Guido Barilla, the chairman of Italian food giant Barilla, has said that access to healthy food is a universal right.
Barilla, who is also president of the Barilla Center for Food and Nutrition (BCFN) foundation, highlighted the challenges the world faces in trying to feed a rising global population in a sustainable way while adjusting to the effects of climate change.
“Everyone has the right to be free from hunger and have access to a sufficient quantity of food that is both safe and health,” Guido Barilla said. Barilla was speaking with less than a year to go to the start of Milan Expo 2015 and the launch of the Milan protocol, an initiative spearheaded by the BCFN that aims to help the fights against hunger and obesity, see global food waste cut by half in 2020 and promote sustainable agriculture and food education.
“As we have sought to meet the demand for food, drinking water, fuel and material, we have influenced the ecosystems in a irreversible way, putting them under too much stress, and today we are paying the price,” said Barilla. “Climate change, people’s health and the earth’s capacity to generate raw materials and water in sufficient quantities depend closely on the management of our food systems”. Barilla’s comments came after the United Nations Food and Agriculture Organisation (FAO) said in a report on Tuesday that 805 million people in the world, or one in nine, suffer from hunger.
But the annual report on food insecurity, published with the FAO’s sister Rome-based food agencies, the International Fund for Agricultural Development (IFAD) and the World Food Programme (WFP), added that the Millenium Development Goal (MDG) of halving the proportion of hungry people in the world by 2015 was “within reach”.
The report said the number of hungry people worldwide has declined by more than 100 million over the last decade and by more than 200 million since 1990-92.
The trend in hunger reduction in developing countries means that the MDG of halving the proportion of undernourished people by 2015 is within reach, “if appropriate and immediate efforts are stepped up,” the report said.
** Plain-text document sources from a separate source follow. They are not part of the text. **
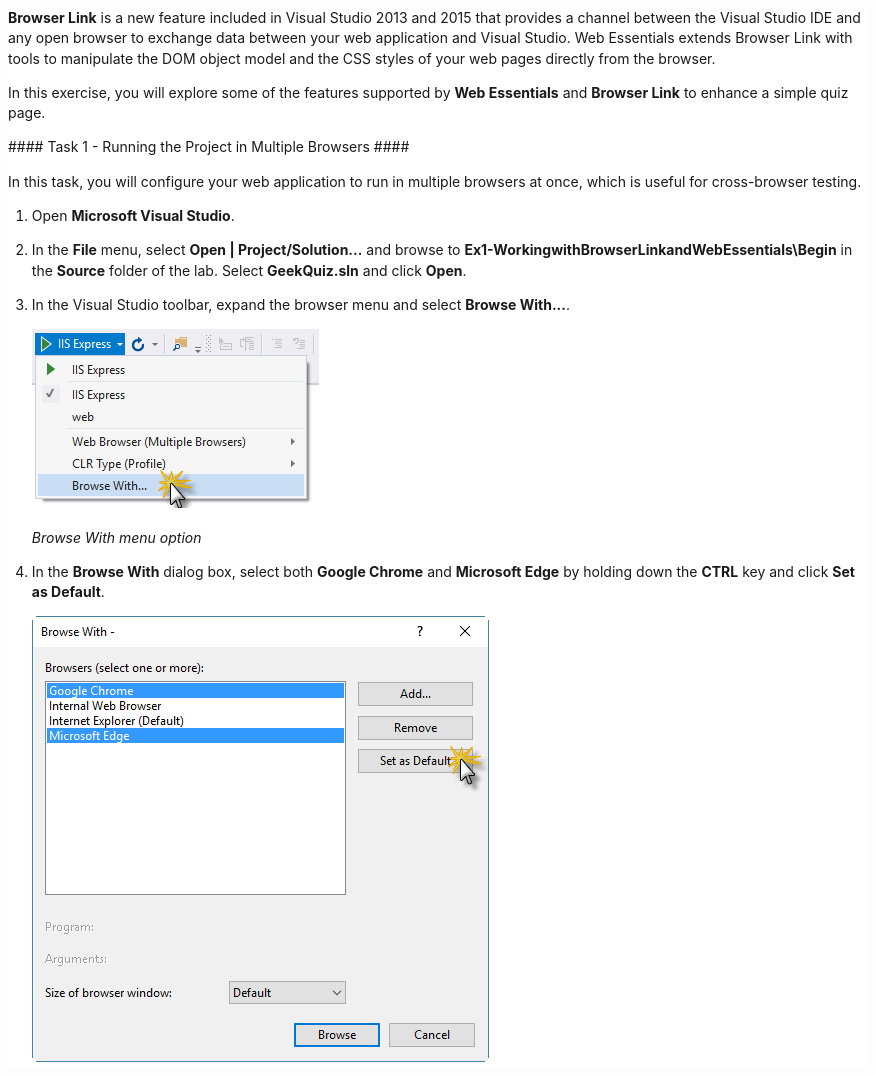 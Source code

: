 **Browser Link** is a new feature included in Visual Studio 2013 and 2015 that provides a channel between the Visual Studio IDE and any open browser to exchange data between your web application and Visual Studio. Web Essentials extends Browser Link with tools to manipulate the DOM object model and the CSS styles of your web pages directly from the browser.

In this exercise, you will explore some of the features supported by **Web Essentials** and **Browser Link** to enhance a simple quiz page. 

<a name="Ex1Task1" />
#### Task 1 - Running the Project in Multiple Browsers ####

In this task, you will configure your web application to run in multiple browsers at once, which is useful for cross-browser testing.

1. Open **Microsoft Visual Studio**. 

1. In the **File** menu, select **Open | Project/Solution...** and browse to **Ex1-WorkingwithBrowserLinkandWebEssentials\Begin** in the **Source** folder of the lab. Select **GeekQuiz.sln** and click **Open**.

1. In the Visual Studio toolbar, expand the browser menu and select **Browse With...**.

	![Browse With menu option](Images/browse-with-in-browser-menu.png?raw=true "Browse with in browser menu")

	_Browse With menu option_

1. In the **Browse With** dialog box, select both **Google Chrome** and **Microsoft Edge** by holding down the **CTRL** key and click **Set as Default**.

	![Browse with dialog box](Images/browse-with-dialog-box.png?raw=true "Browse with dialog box")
Up to now 63 developing countries have reached the MDG target and six more are on track to reach it by 2015.
The goals of the Milan Protocol and the issues it raises will be at the centre of debate at the sixth international forum on food and nutrition in Italy’s business capital December 3-4.
This will help put the subject on the agenda ahead of Milan Expo 2015, which kicks off on May 1 under the theme ‘Feeding the planet. Energy for life’. “The real scandal of today is that people die of hunger,” said Carlo Petrini, the founder and president of the Slow Food Movement that is backing the Milan Protocol.
“It’s necessary to take decisions to end this tragedy. It is necessary to rebuild the subsistence economy so that it is based on happiness, the right of everyone to food and respect of the environment.
“It’s necessary to defend biodiversity, promote the culture of farm traditions, and encourage and support low-environmental impact agriculture”.